* **Task details**:
Scan the entries below for lines holding "leaves". Give the number of such lines alone.

[[ Records shown open ]]

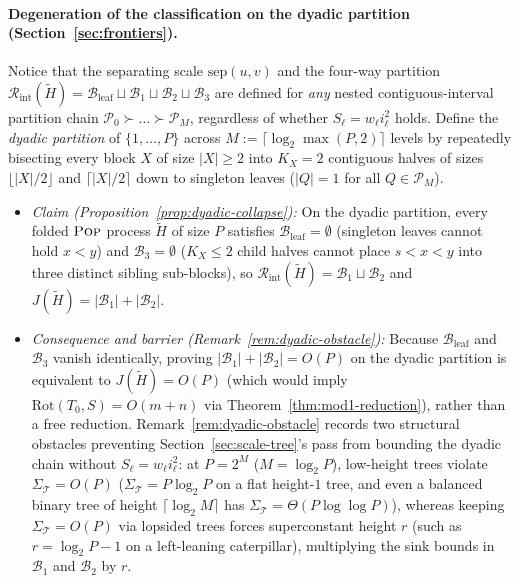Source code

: \documentclass[11pt]{article}
\theoremstyle{definition}
\theoremstyle{remark}
\newcommand{\Rot}{\mathrm{Rot}}
\newcommand{\sep}{\mathrm{sep}}
\newcommand{\POP}{\textnormal{\scshape Pop}}
\begin{document}
\paragraph{Degeneration of the classification on the dyadic partition (Section~\ref{sec:frontiers}).}
Notice that the separating scale $\sep(u, v)$ and the four-way partition $\mathcal{R}_{\mathrm{int}}(\widetilde{H}) = \mathcal{B}_{\mathrm{leaf}} \sqcup \mathcal{B}_1 \sqcup \mathcal{B}_2 \sqcup \mathcal{B}_3$ are defined for \emph{any} nested contiguous-interval partition chain $\mathcal{P}_0 \succ \dots \succ \mathcal{P}_M$, regardless of whether $S_\ell = w_\ell i_\ell^2$ holds. Define the \emph{dyadic partition} of $\{1, \dots, P\}$ across $M := \lceil \log_2 \max(P, 2) \rceil$ levels by repeatedly bisecting every block $X$ of size $|X| \ge 2$ into $K_X = 2$ contiguous halves of sizes $\lfloor |X|/2 \rfloor$ and $\lceil |X|/2 \rceil$ down to singleton leaves ($|Q| = 1$ for all $Q \in \mathcal{P}_M$).
\begin{itemize}[leftmargin=2em, itemsep=2pt]
  \item \emph{Claim (Proposition~\ref{prop:dyadic-collapse}):} On the dyadic partition, every folded $\POP$ process $\widetilde{H}$ of size $P$ satisfies $\mathcal{B}_{\mathrm{leaf}} = \emptyset$ (singleton leaves cannot hold $x < y$) and $\mathcal{B}_3 = \emptyset$ ($K_X \le 2$ child halves cannot place $s < x < y$ into three distinct sibling sub-blocks), so $\mathcal{R}_{\mathrm{int}}(\widetilde{H}) = \mathcal{B}_1 \sqcup \mathcal{B}_2$ and $J(\widetilde{H}) = |\mathcal{B}_1| + |\mathcal{B}_2|$.
  \item \emph{Consequence and barrier (Remark~\ref{rem:dyadic-obstacle}):} Because $\mathcal{B}_{\mathrm{leaf}}$ and $\mathcal{B}_3$ vanish identically, proving $|\mathcal{B}_1| + |\mathcal{B}_2| = O(P)$ on the dyadic partition is equivalent to $J(\widetilde{H}) = O(P)$ (which would imply $\Rot(T_0, S) = O(m + n)$ via Theorem~\ref{thm:mod1-reduction}), rather than a free reduction. Remark~\ref{rem:dyadic-obstacle} records two structural obstacles preventing Section~\ref{sec:scale-tree}'s pass from bounding the dyadic chain without $S_\ell = w_\ell i_\ell^2$: at $P = 2^M$ ($M = \log_2 P$), low-height trees violate $\Sigma_{\mathcal{T}} = O(P)$ ($\Sigma_{\mathcal{T}} = P \log_2 P$ on a flat height-$1$ tree, and even a balanced binary tree of height $\lceil \log_2 M \rceil$ has $\Sigma_{\mathcal{T}} = \Theta(P \log\log P)$), whereas keeping $\Sigma_{\mathcal{T}} = O(P)$ via lopsided trees forces superconstant height $r$ (such as $r = \log_2 P - 1$ on a left-leaning caterpillar), multiplying the sink bounds in $\mathcal{B}_1$ and $\mathcal{B}_2$ by $r$.
\end{itemize}
\end{document}
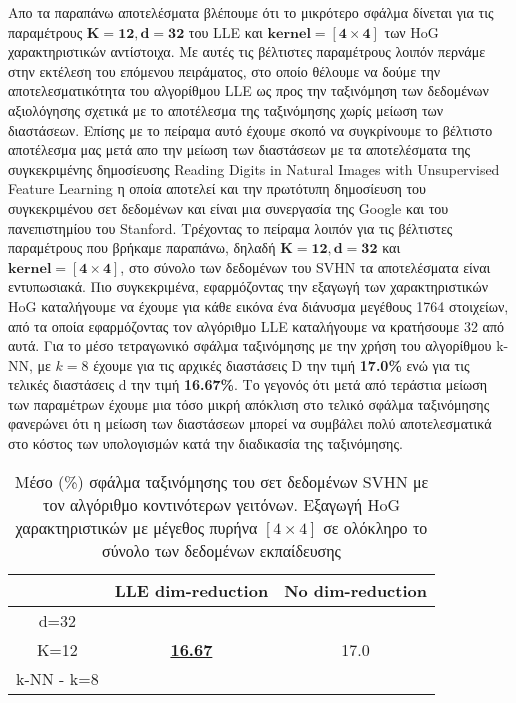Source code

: \par
Απο τα παραπάνω αποτελέσματα βλέπουμε ότι το μικρότερο σφάλμα δίνεται για τις παραμέτρους $\mathbf{K=12, d=32}$ του \textlatin{LLE} και $\mathbf{kernel=[4 \times 4]}$ των \textlatin{HoG} χαρακτηριστικών αντίστοιχα. Με αυτές τις βέλτιστες παραμέτρους λοιπόν περνάμε στην εκτέλεση του επόμενου πειράματος, στο οποίο θέλουμε να δούμε την αποτελεσματικότητα του αλγορίθμου \textlatin{LLE} ως προς την ταξινόμηση των δεδομένων αξιολόγησης σχετικά με το αποτέλεσμα της ταξινόμησης χωρίς μείωση των διαστάσεων. Επίσης με το πείραμα αυτό έχουμε σκοπό να συγκρίνουμε το βέλτιστο αποτέλεσμα μας μετά απο την μείωση των διαστάσεων με τα αποτελέσματα της συγκεκριμένης δημοσίευσης \textlatin{Reading Digits in Natural Images with Unsupervised Feature Learning}\cite{12} η οποία αποτελεί και την πρωτότυπη δημοσίευση του συγκεκριμένου σετ δεδομένων και είναι μια συνεργασία της \textlatin{Google} και του πανεπιστημίου του \textlatin{Stanford}. Τρέχοντας το πείραμα λοιπόν για τις βέλτιστες παραμέτρους που βρήκαμε παραπάνω, δηλαδή $\mathbf{K=12, d=32}$ και $\mathbf{kernel=[4 \times 4]}$, στο σύνολο των δεδομένων του \textlatin{SVHN} τα αποτελέσματα είναι εντυπωσιακά. Πιο συγκεκριμένα, εφαρμόζοντας την εξαγωγή των χαρακτηριστικών \textlatin{HoG} καταλήγουμε να έχουμε για κάθε εικόνα ένα διάνυσμα μεγέθους 1764 στοιχείων, από τα οποία εφαρμόζοντας τον αλγόριθμο \textlatin{LLE} καταλήγουμε να κρατήσουμε 32 από αυτά. Για το μέσο τετραγωνικό σφάλμα ταξινόμησης με την χρήση του αλγορίθμου \textlatin{k-NN}, με $k=8$ έχουμε για τις αρχικές διαστάσεις \textlatin{D} την τιμή \textbf{17.0\%} ενώ για τις τελικές διαστάσεις \textlatin{d} την τιμή \textbf{16.67\%}. Το γεγονός ότι μετά από τεράστια μείωση των παραμέτρων έχουμε μια τόσο μικρή απόκλιση στο τελικό σφάλμα ταξινόμησης φανερώνει ότι η μείωση των διαστάσεων μπορεί να συμβάλει πολύ αποτελεσματικά στο κόστος των υπολογισμών κατά την διαδικασία της ταξινόμησης.

\begin{table}[H]
\singlespacing
\centering
\label{tab:table14}
\caption{Μέσο (\%) σφάλμα ταξινόμησης του σετ δεδομένων \textlatin{SVHN} με τον αλγόριθμο κοντινότερων γειτόνων. Εξαγωγή \textlatin{HoG} χαρακτηριστικών με μέγεθος πυρήνα $[4\times4]$ σε ολόκληρο το σύνολο των δεδομένων εκπαίδευσης}
\vspace*{5mm}
\begin{tabular}{|c|c|c|}
\hline
 & LLE dim-reduction & No dim-reduction \\
\hline
d=32 & & \\
K=12 & \underline{\textbf{16.67}} & 17.0 \\
k-NN - k=8 & & \\
\hline
\end{tabular}
\end{table}


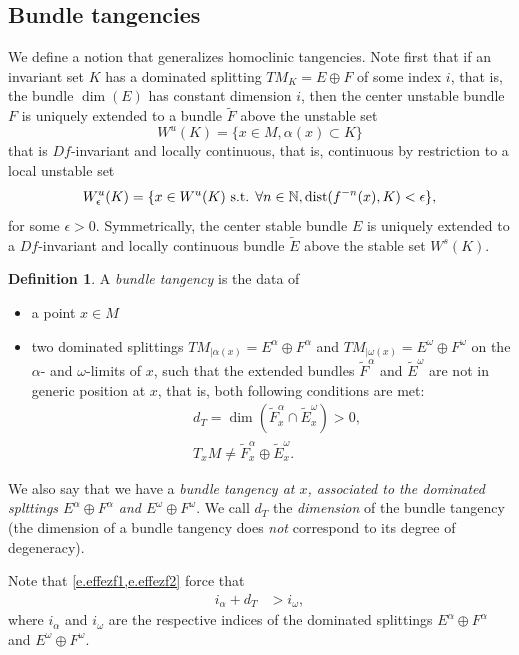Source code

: \documentclass[11pt, a4paper]{amsart}
\theoremstyle{plain}
\theoremstyle{definition}
\newtheorem{definition}{Definition}[proposition]
\theoremstyle{remark}
\numberwithin{equation}{section}         %
\DeclareMathOperator{\dist}{dist}
\def\dist{\operatorname{dist}}
\begin{document}
\subsection{Bundle tangencies}\label{s.bundtang}
We define a notion that generalizes homoclinic tangencies.
Note first that if an invariant set $K$ has a dominated splitting $TM_K=E\oplus F$ of some index $i$, that is, the bundle $\dim(E)$ has constant dimension $i$, then the center unstable bundle $F$ is uniquely extended to a  bundle $\tilde{F}$ above the unstable set 
$$W^u(K)=\{x\in M, \alpha(x)\subset K\}$$
 that is $Df$-invariant and locally continuous, that is, continuous by restriction to a local unstable set
 $$W^u_\epsilon(K)=\{x\in W^u(K) \mbox{ s.t. } \forall n\in \NN, \dist(f^{-n}(x), K)<\epsilon\},$$
 for some $\epsilon>0$.  Symmetrically, the center stable bundle $E$ is uniquely extended to a $Df$-invariant and locally continuous bundle $\tilde{E}$ above the stable set $W^s(K)$.


\begin{definition}
A {\em bundle tangency} is the data of
\begin{itemize}
\item a point $x\in M$
\item two dominated splittings $TM_{|\alpha(x)}=E^\alpha\oplus F^\alpha$ and $TM_{|\omega(x)}=E^\omega\oplus F^\omega$ on the $\alpha$- and $\omega$-limits of $x$, such that 
the extended bundles $\tilde{F}^\alpha$ and $\tilde{E}^\omega$ are not in generic position at $x$, that is, both  following conditions are met: 
\begin{align}
&d_T=\dim(\tilde{F}^\alpha_x\cap \tilde{E}^\omega_x)>0,\label{e.effezf1}\\
&T_xM\neq \tilde{F}^\alpha_x\oplus \tilde{E}^\omega_x \label{e.effezf2}.
\end{align} 
\end{itemize}
\end{definition}

We also say that we have a {\em bundle tangency at $x$, associated to the dominated splttings $E^\alpha\oplus F^\alpha$ and $E^\omega\oplus F^\omega$}.
We call $d_T$ the {\em dimension} of the bundle tangency (the dimension of a bundle tangency does {\em not} correspond to its degree of degeneracy).

Note that \cref{e.effezf1,e.effezf2} force that 
\begin{align}
i_\alpha+d_T&>i_\omega, \label{e.zfef3}
\end{align}
where $i_\alpha$ and $i_\omega$ are the respective indices of the dominated splittings $E^\alpha\oplus F^\alpha$ and $E^\omega\oplus F^\omega$.
\end{document}
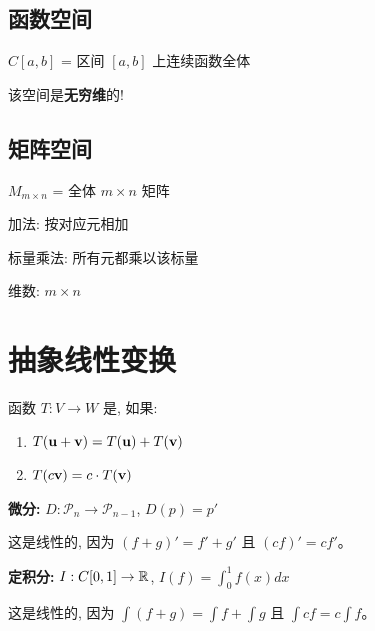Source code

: \subsection{函数空间}

\begin{example}
$C[a,b]$ = 区间 $[a,b]$ 上连续函数全体

该空间是\textbf{无穷维}的!
\end{example}

\subsection{矩阵空间}

\begin{example}
$M_{m \times n}$ = 全体 $m \times n$ 矩阵

加法: 按对应元相加

标量乘法: 所有元都乘以该标量

维数: $m \times n$
\end{example}

\section{抽象线性变换}

\begin{definition}[空间之间的线性变换]
函数 $T: V \to W$ 是, 如果:
\begin{enumerate}
    \item $T(\vu + \vv) = T(\vu) + T(\vv)$
    \item $T(c\vv) = c \cdot T(\vv)$
\end{enumerate}
\end{definition}

\begin{example}
\textbf{微分:} $D: \mathcal{P}_n \to \mathcal{P}_{n-1}$, $D(p) = p'$

这是线性的, 因为 $(f + g)' = f' + g'$ 且 $(cf)' = cf'$。
\end{example}

\begin{example}
\textbf{定积分:} $I: C[0,1] \to \R$, $I(f) = \int_0^1 f(x) dx$

这是线性的, 因为 $\int(f+g) = \int f + \int g$ 且 $\int cf = c\int f$。
\end{example}

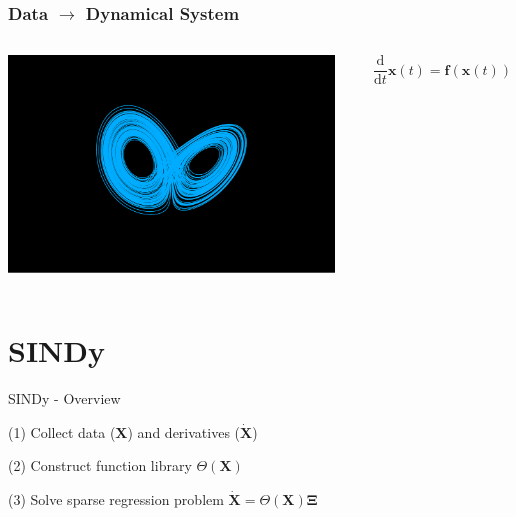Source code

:\documentclass[aspectratio=169]{beamer}
\begin{document}
\begin{frame}
\frametitle{Data $\to$ Dynamical System}
\begin{columns}
	\begin{center}
		\includegraphics[width=0.95\textwidth, trim={4cm, 1.5cm, 4cm, 3cm}, clip]{Examples/slide3_lorenz_attractor.pdf}
	\end{center}

	\[ \frac{\mathrm d}{\mathrm dt} \mathbf x(t) = \mathbf f(\mathbf x(t)) \]
\end{columns}

\end{frame}



\section{SINDy}

\begin{frame}{SINDy - Overview}

\begin{vfilleditems}
	\item[(1)] Collect data ($\mathbf X$) and derivatives ($\mathbf {\dot X}$)
	\item[(2)] Construct function library $\Theta(\mathbf X)$
	\item[(3)] Solve sparse regression problem $\mathbf {\dot X} = \Theta(\mathbf X) \mathbf \Xi$
\end{vfilleditems}
\end{frame}
\end{document}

[[ Records shown closed ]]

* **Task answer**:
2